- - Wednesday, August 13, 2014


American troops are back in Iraq. About 500 have been assigned to protect the U.S. Embassy and Baghdad’s airport; the remainder will be assessing the state of the fight between Iraq’s government and rebels from the Islamic State.

With U.S. troops potentially in harm’s way once again, it’s worth remembering how we’ve protected them in Iraq in the past.

I am a veteran of the 1991 Gulf War, when Iraq had the fourth-largest army in the world and the U.S. Army wasn’t even in the top 10. The Iraqi forces that invaded Kuwait were experienced combat veterans, fresh from an eight-year war with Iran. America’s military, on the other hand, had not fought a full-scale combat operation since Vietnam. Iraq’s oil wealth and long-standing Cold War relationship with the Soviet Union gave Saddam Hussein the best Soviet-surrogate military that money could buy.

With that backdrop, the nightly news warned that America would suffer tens of thousands of casualties if we engaged this superior foe. For much of America’s media, it was assumed we were about to repeat the “quagmire” of Vietnam.

What no one realized at the time was that the Tomahawk cruise missile would set the stage for one of the quickest and most lopsided victories in the history of warfare — a victory that was sealed in the opening hour of the first night of the air campaign.

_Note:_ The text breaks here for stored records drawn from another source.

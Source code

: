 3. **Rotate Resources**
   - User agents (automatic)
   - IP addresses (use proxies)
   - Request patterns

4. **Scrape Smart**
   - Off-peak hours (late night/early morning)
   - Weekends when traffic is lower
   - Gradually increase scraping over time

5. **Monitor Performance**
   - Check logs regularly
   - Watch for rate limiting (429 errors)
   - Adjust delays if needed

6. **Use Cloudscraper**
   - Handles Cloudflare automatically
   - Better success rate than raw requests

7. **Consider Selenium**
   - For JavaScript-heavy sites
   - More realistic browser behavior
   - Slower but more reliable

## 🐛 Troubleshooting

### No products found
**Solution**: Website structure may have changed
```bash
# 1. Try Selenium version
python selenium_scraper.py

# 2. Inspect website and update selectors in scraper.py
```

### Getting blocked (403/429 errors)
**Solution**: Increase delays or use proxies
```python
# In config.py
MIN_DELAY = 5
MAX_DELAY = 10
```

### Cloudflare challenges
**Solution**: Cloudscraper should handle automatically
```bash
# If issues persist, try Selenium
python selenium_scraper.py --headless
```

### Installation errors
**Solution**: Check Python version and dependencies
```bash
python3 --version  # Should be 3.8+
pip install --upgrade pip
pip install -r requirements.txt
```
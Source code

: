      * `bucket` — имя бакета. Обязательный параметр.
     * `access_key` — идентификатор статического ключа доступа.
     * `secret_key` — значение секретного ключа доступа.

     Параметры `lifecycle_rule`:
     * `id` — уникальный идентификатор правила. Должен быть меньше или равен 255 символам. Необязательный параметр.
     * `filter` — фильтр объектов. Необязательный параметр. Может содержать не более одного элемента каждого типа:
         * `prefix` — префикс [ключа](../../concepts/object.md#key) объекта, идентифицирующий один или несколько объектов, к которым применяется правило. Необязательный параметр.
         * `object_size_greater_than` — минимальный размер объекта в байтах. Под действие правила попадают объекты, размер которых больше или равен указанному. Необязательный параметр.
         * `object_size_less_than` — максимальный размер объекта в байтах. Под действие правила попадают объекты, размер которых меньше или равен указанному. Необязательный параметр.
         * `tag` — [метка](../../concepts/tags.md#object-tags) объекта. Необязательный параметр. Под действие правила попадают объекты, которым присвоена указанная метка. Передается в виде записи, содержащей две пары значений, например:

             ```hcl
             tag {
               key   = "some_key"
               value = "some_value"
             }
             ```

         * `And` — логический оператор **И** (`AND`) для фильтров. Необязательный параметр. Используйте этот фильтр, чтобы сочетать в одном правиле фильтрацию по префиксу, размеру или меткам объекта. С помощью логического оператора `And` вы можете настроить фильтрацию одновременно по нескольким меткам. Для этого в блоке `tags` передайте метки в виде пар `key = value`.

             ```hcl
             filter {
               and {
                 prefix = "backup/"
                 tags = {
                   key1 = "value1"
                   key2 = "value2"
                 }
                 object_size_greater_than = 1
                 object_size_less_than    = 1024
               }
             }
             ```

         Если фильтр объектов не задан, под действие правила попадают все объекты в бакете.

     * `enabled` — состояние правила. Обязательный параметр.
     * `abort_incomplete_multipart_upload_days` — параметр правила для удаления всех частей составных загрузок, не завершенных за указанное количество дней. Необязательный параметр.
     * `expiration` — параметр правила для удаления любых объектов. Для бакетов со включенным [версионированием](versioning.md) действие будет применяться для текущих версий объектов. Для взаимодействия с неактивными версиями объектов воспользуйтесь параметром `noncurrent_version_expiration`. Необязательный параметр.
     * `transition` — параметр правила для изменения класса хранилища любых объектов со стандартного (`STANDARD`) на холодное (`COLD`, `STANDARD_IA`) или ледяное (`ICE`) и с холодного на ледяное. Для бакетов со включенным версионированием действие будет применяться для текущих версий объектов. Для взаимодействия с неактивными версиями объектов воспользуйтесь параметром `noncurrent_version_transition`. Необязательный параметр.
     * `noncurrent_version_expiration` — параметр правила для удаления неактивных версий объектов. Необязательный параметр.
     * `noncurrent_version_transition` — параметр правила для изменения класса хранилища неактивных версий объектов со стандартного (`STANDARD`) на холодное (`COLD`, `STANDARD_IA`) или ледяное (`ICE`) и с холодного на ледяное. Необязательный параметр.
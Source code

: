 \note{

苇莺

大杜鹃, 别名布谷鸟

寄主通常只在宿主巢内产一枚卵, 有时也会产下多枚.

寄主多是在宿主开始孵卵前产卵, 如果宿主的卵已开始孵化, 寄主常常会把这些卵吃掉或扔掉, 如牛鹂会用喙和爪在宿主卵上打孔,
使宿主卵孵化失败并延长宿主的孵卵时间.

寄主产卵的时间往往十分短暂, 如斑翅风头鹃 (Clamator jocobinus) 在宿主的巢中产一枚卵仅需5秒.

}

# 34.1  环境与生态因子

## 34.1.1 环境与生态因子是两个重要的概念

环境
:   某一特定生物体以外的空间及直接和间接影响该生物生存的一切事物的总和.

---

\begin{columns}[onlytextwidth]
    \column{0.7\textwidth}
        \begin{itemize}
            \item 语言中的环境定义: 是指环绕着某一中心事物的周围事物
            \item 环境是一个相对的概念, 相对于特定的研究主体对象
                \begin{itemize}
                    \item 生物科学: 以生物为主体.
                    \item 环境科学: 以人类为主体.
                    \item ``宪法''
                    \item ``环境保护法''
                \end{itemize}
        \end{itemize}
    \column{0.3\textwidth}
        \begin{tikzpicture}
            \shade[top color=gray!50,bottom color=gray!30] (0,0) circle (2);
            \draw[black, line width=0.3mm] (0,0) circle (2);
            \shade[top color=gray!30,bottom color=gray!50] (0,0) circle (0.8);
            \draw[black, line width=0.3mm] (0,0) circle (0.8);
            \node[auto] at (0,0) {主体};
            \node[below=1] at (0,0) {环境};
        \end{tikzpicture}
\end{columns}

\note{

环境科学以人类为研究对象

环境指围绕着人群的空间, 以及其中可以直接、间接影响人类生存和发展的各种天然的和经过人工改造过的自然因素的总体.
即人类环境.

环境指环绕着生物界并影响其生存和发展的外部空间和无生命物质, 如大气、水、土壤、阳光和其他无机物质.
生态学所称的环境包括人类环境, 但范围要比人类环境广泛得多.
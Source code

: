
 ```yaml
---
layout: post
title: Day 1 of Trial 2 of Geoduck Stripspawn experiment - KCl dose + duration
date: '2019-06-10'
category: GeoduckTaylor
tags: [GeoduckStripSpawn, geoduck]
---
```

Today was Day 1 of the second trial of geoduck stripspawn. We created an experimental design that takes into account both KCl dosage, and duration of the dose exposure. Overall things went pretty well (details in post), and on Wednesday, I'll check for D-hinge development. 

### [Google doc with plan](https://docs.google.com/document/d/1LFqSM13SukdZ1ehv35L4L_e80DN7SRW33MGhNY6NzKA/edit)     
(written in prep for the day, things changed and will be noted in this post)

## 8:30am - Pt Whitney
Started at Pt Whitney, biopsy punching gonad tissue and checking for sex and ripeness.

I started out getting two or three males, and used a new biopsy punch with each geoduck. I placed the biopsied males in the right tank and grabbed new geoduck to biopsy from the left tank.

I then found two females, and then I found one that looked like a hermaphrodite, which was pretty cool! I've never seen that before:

During that hour, hundreds of Tomahawks were launched, knocking out Iraq’s command and control. Prior to the Gulf War, wars concentrated action along the front lines where two forces faced off with headquarters commanding and controlling from behind. The losing side would hear explosions getting closer to their headquarters until it was overrun by an advancing enemy or they surrendered.

Tomahawk changed that. In every military conflict where Tomahawk has led the start of hostilities, our enemy’s headquarters have been first to experience the explosions of war as Tomahawks destroy their command-and-control assets. Libya is a recent case in point.

Communications are first to go because there can be no control without them. Since our enemies tend to be totalitarian, their militaries are especially vulnerable, since their tactical leadership dares not make decisions without orders from on high.

Without central communications from their military leaders, supplies never left their stockpiles. As the air campaign shook the ground for a month, Iraqi troops were left to huddle in the desert without direction or encouragement, or reliable resupplies of food, water and medicine.

The Tomahawk barrage made it impossible for Iraq’s military command structure to recover, leaving some million-and-a-half Iraqi troops stranded throughout the Gulf War theater.

Not surprisingly, well over a million troops either fled or surrendered. The remaining Iraqi troops suffered huge losses.

What did this mean for American and allied troops? You can measure it in bullets — or rather, bullets never fired. Assuming each Iraqi soldier started with about 100 rounds of ammunition — about 100 million rounds of Iraqi ammunition were never fired at our troops as a result of Tomahawk’s early barrages. Likewise, millions of rounds were not fired against Iraqi forces, either.

American forces endured fewer than 150 battle-related deaths in Operation Desert Storm. Our allies suffered fewer than 100 battle-related deaths combined. It is no exaggeration to say that Tomahawk’s unique capabilities saved the lives and limbs of hundreds of thousands of Iraqi soldiers and tens of thousands of American and allied soldiers in the Gulf War.

I have dedicated my postwar career to the Tomahawk project because I am dedicated to safeguarding the next generation of American troops. Since 1991, Tomahawk has evolved to become more precise and more adaptable, and it remains the nation’s weapon of choice for first strike. It is not hard to see why.

Mike Roller is a systems engineer and Tomahawk weapon system ship and submarine integrator for Raytheon Missile Systems.